§ **Instructions to follow**
Where the string "уравнения" occurs in a line of the data below, that line should be copied.

§ **Recorded information**
+++++
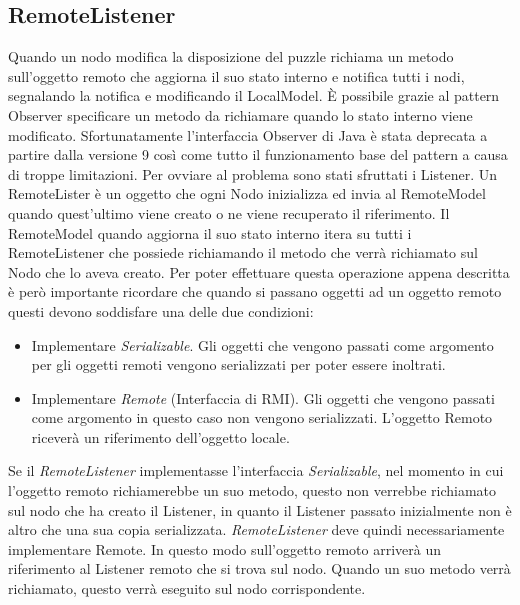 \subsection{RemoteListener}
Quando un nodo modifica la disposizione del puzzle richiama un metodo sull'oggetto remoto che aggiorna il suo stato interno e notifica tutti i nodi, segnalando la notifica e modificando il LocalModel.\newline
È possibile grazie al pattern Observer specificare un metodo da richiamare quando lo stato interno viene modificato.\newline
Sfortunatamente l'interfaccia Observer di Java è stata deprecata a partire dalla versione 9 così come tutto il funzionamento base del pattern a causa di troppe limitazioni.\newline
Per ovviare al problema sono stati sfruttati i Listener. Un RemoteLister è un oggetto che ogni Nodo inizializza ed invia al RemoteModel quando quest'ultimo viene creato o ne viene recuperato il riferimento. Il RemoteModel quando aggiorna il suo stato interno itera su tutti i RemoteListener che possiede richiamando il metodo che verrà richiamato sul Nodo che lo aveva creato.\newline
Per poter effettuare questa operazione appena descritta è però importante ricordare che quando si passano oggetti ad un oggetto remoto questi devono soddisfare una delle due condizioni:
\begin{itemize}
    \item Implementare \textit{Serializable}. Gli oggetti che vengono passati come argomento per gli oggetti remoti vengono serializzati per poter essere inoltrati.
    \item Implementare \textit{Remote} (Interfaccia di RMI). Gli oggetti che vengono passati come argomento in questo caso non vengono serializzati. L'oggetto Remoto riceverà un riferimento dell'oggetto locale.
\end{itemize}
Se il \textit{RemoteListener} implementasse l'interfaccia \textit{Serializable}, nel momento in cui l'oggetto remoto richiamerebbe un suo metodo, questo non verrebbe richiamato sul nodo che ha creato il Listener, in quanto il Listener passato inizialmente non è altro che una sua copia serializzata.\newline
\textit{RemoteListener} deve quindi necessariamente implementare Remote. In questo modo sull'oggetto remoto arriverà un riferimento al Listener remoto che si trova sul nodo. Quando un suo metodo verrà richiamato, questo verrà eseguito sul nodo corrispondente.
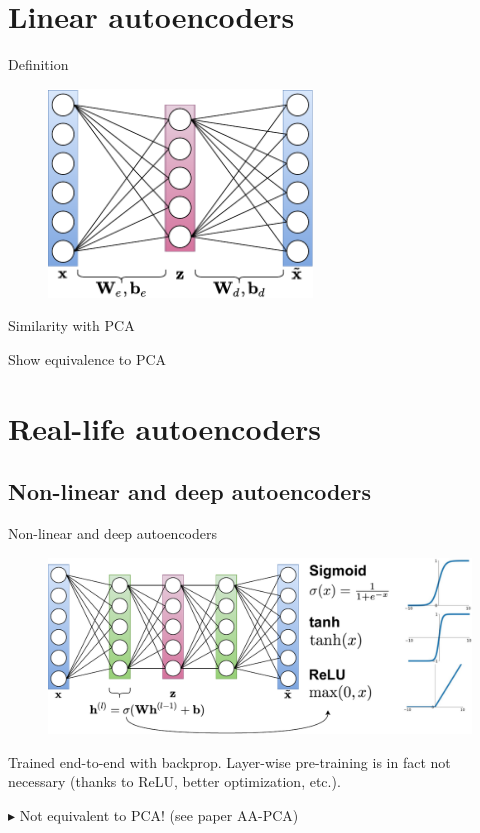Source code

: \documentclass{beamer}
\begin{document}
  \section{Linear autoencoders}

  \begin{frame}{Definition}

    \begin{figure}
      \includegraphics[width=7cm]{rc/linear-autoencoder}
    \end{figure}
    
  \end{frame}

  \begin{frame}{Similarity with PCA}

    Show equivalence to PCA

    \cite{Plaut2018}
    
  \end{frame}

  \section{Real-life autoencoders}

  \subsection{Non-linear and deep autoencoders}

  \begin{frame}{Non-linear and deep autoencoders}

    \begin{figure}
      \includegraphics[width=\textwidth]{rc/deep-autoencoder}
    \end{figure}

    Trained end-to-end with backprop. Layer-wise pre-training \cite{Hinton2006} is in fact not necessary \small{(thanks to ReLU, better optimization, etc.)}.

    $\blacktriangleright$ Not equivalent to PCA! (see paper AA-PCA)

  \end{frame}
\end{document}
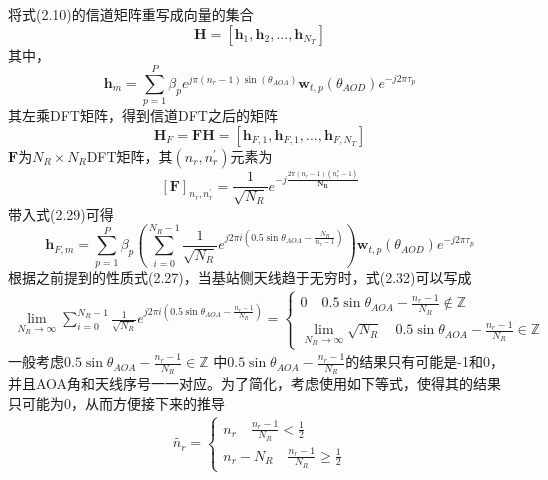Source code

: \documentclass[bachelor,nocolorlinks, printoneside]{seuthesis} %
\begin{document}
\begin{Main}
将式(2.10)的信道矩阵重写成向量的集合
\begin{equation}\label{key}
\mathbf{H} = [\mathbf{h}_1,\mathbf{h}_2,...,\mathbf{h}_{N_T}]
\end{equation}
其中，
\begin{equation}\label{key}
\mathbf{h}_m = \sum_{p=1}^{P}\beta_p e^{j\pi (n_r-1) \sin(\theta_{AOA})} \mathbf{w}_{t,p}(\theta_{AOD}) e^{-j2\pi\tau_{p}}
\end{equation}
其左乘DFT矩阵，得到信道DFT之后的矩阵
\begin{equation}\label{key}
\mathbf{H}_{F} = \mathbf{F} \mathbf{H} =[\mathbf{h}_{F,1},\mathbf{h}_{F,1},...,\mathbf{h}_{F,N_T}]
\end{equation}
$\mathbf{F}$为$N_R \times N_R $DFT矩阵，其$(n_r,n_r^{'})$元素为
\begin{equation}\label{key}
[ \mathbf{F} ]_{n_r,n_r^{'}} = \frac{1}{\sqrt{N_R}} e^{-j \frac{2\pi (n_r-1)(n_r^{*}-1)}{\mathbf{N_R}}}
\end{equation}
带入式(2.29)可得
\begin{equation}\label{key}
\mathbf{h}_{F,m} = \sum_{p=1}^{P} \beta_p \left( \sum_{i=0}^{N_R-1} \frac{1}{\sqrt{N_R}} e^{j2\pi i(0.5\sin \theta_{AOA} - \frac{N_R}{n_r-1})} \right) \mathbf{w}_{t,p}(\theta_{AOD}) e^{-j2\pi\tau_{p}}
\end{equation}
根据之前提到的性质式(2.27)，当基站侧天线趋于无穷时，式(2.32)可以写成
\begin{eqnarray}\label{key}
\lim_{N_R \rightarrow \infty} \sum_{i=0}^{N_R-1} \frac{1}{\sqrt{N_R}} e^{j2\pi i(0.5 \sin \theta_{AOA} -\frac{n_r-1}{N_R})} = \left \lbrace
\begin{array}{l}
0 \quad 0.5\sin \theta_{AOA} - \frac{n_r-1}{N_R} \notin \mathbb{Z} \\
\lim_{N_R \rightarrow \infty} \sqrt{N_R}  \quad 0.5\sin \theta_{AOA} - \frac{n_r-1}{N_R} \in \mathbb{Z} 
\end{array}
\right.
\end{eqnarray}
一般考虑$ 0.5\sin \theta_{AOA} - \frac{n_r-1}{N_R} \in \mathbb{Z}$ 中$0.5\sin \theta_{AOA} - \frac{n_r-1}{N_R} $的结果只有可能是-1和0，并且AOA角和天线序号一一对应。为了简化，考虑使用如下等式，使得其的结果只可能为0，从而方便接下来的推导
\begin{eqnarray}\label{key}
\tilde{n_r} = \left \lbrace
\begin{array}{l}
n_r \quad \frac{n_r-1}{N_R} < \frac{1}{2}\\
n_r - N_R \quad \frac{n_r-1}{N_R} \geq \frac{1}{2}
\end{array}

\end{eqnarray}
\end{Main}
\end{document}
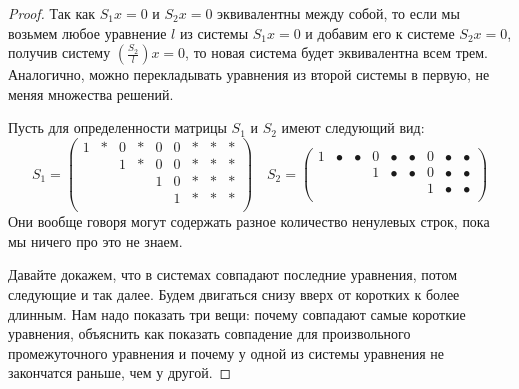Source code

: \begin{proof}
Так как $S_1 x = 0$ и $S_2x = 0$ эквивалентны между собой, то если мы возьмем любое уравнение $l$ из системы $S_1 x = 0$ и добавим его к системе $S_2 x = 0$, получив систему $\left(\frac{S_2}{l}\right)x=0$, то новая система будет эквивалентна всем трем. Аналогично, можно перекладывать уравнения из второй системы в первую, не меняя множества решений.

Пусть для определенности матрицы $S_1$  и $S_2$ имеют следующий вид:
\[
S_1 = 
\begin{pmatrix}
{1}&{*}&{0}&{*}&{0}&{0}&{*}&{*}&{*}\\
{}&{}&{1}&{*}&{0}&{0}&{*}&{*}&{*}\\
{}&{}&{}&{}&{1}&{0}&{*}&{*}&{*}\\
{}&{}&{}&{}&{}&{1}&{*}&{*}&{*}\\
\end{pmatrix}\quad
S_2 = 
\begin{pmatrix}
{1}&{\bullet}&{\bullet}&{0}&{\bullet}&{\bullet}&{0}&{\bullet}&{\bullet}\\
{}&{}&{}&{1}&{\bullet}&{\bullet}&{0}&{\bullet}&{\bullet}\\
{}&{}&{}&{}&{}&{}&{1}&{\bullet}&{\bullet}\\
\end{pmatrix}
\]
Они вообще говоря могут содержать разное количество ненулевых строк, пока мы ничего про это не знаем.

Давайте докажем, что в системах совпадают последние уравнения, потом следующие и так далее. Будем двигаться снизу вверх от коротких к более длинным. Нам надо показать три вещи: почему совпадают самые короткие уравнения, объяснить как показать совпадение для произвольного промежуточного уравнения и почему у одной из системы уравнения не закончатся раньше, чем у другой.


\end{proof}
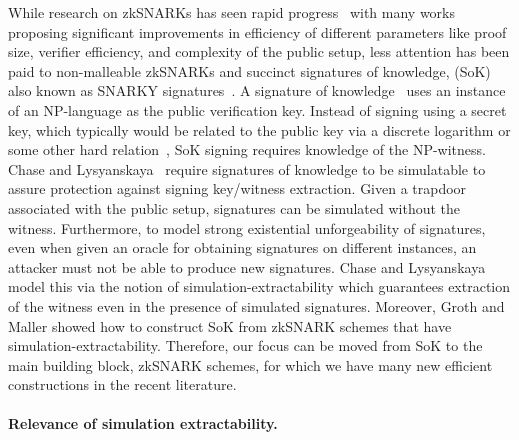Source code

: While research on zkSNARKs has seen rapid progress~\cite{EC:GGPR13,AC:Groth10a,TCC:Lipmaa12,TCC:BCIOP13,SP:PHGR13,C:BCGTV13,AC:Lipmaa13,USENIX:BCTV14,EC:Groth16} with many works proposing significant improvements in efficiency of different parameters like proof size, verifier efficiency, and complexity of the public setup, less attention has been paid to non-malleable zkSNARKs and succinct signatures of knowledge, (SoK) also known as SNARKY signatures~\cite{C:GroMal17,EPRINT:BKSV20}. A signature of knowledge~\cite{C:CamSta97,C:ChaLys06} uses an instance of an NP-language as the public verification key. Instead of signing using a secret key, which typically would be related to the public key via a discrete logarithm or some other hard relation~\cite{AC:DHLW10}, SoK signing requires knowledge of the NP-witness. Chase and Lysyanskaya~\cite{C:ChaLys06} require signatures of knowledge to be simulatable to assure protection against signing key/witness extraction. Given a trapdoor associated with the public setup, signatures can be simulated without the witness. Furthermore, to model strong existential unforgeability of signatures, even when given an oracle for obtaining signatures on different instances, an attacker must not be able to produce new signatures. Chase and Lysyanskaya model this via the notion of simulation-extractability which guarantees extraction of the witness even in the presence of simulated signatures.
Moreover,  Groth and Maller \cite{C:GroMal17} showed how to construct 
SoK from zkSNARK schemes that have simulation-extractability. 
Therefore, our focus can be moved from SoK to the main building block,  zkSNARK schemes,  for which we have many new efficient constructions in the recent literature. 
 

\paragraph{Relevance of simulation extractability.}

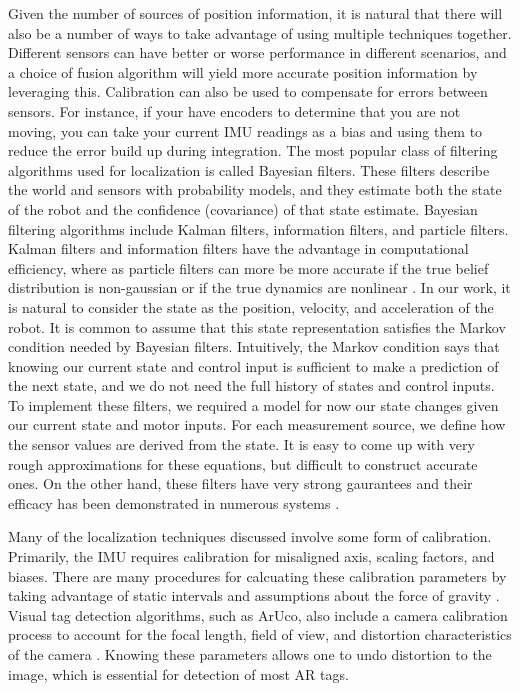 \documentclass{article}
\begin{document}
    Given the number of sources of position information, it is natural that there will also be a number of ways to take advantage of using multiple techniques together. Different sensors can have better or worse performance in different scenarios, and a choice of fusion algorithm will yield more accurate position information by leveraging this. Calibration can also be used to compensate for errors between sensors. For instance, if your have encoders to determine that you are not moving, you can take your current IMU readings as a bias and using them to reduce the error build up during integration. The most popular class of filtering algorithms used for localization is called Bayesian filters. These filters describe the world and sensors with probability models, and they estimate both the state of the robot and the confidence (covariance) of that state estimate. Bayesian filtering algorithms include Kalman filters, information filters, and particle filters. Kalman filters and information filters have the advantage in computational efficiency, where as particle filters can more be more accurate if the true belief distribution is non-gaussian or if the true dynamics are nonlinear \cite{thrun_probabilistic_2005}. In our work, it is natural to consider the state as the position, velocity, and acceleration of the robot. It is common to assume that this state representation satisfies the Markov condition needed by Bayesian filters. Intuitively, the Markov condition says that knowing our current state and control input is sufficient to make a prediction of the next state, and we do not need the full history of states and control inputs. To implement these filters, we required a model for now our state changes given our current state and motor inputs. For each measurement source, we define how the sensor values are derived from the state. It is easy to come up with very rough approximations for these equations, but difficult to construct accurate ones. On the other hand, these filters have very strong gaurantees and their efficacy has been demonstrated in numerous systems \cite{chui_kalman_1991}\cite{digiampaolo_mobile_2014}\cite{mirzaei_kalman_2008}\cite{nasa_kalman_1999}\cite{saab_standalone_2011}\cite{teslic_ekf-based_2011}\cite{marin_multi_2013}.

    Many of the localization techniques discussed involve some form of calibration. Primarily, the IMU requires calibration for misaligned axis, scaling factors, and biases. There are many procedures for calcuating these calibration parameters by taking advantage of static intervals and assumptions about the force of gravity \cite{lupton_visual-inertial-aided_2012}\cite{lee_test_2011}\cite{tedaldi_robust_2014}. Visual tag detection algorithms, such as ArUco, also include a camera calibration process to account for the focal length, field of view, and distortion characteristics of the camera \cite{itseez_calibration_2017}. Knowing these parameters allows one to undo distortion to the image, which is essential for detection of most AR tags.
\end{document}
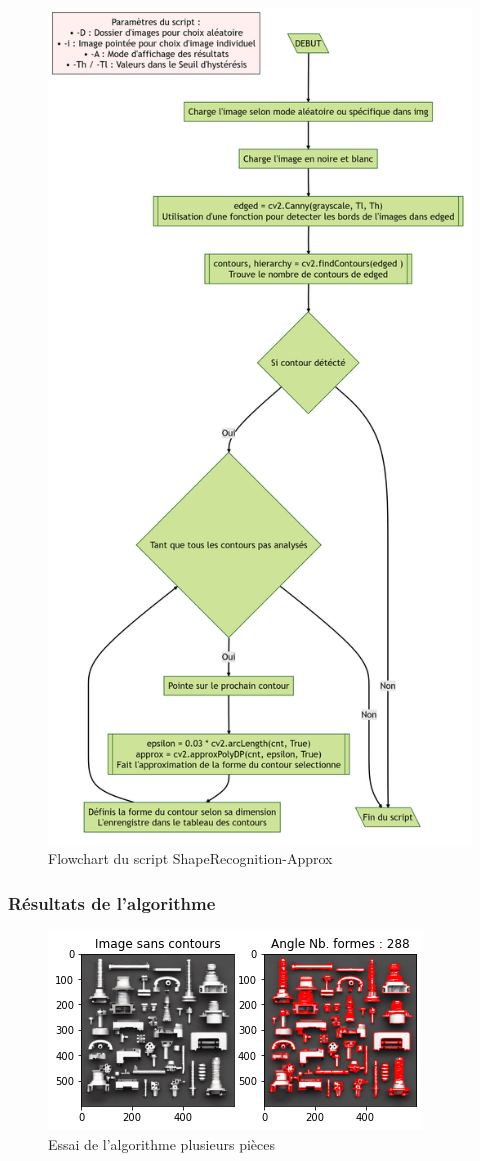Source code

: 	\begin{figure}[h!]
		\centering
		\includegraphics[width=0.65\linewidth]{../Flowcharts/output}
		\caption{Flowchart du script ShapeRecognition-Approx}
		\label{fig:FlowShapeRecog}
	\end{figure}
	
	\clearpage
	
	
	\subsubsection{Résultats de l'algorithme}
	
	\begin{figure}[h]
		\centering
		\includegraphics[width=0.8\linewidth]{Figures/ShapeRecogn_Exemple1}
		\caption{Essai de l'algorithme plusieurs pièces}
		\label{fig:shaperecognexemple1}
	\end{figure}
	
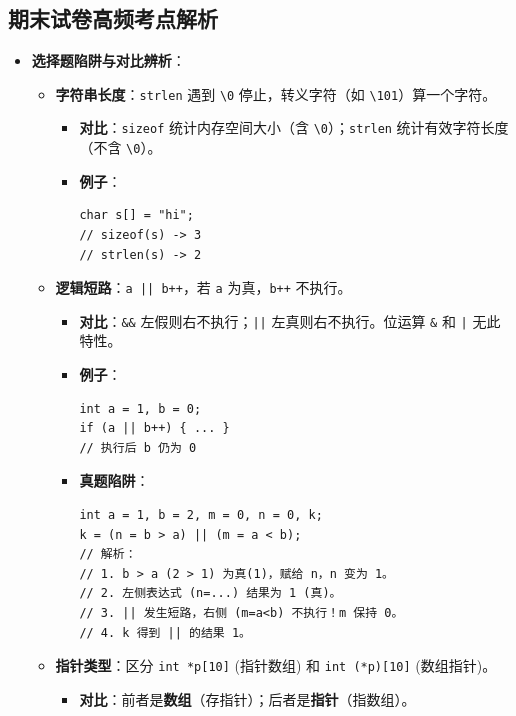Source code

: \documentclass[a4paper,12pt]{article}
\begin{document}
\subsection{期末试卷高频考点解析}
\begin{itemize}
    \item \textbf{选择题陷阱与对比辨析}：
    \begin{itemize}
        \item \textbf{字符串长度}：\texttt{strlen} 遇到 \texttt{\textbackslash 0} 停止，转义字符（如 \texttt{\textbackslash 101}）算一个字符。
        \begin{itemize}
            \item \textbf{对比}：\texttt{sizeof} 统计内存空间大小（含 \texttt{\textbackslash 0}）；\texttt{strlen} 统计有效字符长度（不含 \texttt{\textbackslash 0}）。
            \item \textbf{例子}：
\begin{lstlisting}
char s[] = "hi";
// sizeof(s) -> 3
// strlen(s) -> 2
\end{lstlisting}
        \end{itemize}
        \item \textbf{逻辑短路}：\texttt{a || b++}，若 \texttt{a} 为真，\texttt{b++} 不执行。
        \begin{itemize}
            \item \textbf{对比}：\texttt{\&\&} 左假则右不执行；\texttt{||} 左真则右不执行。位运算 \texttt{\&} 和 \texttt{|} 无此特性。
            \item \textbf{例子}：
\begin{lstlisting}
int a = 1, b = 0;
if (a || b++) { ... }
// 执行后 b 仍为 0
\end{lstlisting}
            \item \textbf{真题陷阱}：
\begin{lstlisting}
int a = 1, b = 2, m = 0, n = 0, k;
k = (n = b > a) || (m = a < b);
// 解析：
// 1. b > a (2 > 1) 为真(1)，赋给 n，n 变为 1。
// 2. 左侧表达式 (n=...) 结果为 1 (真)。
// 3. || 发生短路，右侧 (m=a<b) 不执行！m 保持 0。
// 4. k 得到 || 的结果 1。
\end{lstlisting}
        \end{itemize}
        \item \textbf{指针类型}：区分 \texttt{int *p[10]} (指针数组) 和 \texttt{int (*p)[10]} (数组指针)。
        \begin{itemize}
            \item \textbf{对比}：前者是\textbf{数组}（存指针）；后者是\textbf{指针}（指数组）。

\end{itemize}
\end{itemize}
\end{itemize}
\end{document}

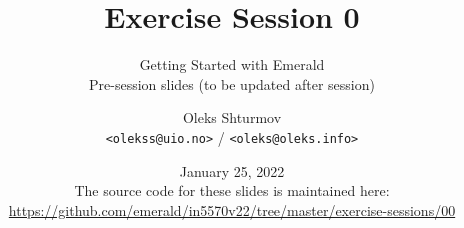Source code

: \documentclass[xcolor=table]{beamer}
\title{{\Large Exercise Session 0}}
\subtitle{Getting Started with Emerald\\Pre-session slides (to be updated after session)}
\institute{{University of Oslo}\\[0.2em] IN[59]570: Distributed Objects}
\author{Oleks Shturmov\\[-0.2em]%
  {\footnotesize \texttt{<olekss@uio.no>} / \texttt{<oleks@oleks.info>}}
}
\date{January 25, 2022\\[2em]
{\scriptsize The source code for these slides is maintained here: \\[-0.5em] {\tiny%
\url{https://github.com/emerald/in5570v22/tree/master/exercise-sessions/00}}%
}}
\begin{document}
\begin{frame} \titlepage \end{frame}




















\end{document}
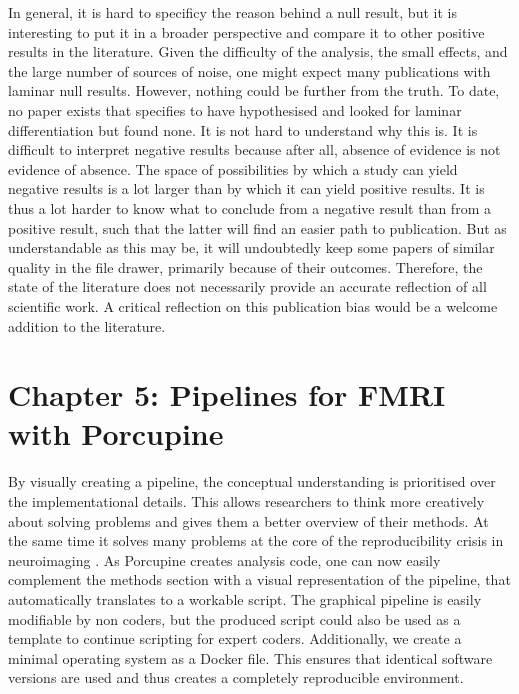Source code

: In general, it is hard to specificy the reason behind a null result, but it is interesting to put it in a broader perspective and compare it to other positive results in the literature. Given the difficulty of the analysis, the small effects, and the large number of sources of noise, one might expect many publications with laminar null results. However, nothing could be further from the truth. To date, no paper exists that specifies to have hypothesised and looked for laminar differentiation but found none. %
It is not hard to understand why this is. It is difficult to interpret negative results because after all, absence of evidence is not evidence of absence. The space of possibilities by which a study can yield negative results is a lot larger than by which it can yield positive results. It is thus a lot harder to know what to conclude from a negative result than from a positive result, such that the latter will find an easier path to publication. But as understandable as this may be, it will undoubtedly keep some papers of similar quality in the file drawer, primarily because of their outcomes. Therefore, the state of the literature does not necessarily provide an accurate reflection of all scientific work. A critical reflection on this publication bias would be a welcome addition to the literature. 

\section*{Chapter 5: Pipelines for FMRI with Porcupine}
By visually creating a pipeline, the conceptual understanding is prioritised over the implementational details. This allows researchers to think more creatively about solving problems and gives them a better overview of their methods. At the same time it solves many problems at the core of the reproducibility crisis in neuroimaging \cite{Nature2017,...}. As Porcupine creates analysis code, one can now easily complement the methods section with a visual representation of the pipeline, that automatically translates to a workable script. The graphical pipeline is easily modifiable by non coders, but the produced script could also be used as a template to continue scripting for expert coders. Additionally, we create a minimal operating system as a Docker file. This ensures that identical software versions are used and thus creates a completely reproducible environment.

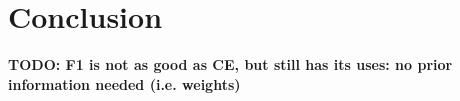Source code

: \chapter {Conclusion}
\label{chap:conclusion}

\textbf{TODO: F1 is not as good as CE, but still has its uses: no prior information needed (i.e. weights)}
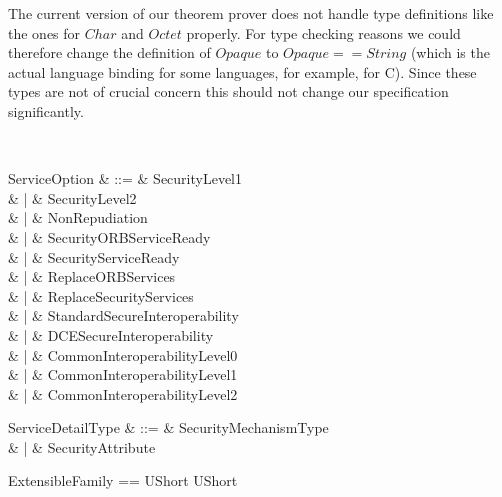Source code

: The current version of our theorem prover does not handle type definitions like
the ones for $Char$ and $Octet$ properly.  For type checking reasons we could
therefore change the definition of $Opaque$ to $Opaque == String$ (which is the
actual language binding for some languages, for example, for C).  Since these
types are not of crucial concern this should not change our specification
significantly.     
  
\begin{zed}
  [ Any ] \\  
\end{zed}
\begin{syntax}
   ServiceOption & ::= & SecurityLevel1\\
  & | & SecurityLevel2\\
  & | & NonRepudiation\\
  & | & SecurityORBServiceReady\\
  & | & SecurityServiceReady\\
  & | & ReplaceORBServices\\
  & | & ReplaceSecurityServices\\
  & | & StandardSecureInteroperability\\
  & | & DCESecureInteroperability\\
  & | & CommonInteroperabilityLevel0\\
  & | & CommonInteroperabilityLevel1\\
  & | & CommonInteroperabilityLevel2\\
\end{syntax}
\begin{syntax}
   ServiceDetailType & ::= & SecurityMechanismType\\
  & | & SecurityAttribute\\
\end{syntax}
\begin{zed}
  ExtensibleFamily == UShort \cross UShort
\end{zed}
+++++
§ **Worked solution**
Так как $S_1 x = 0$ и $S_2x = 0$ эквивалентны между собой, то если мы возьмем любое уравнение $l$ из системы $S_1 x = 0$ и добавим его к системе $S_2 x = 0$, получив систему $\left(\frac{S_2}{l}\right)x=0$, то новая система будет эквивалентна всем трем. Аналогично, можно перекладывать уравнения из второй системы в первую, не меняя множества решений.
Давайте докажем, что в системах совпадают последние уравнения, потом следующие и так далее. Будем двигаться снизу вверх от коротких к более длинным. Нам надо показать три вещи: почему совпадают самые короткие уравнения, объяснить как показать совпадение для произвольного промежуточного уравнения и почему у одной из системы уравнения не закончатся раньше, чем у другой.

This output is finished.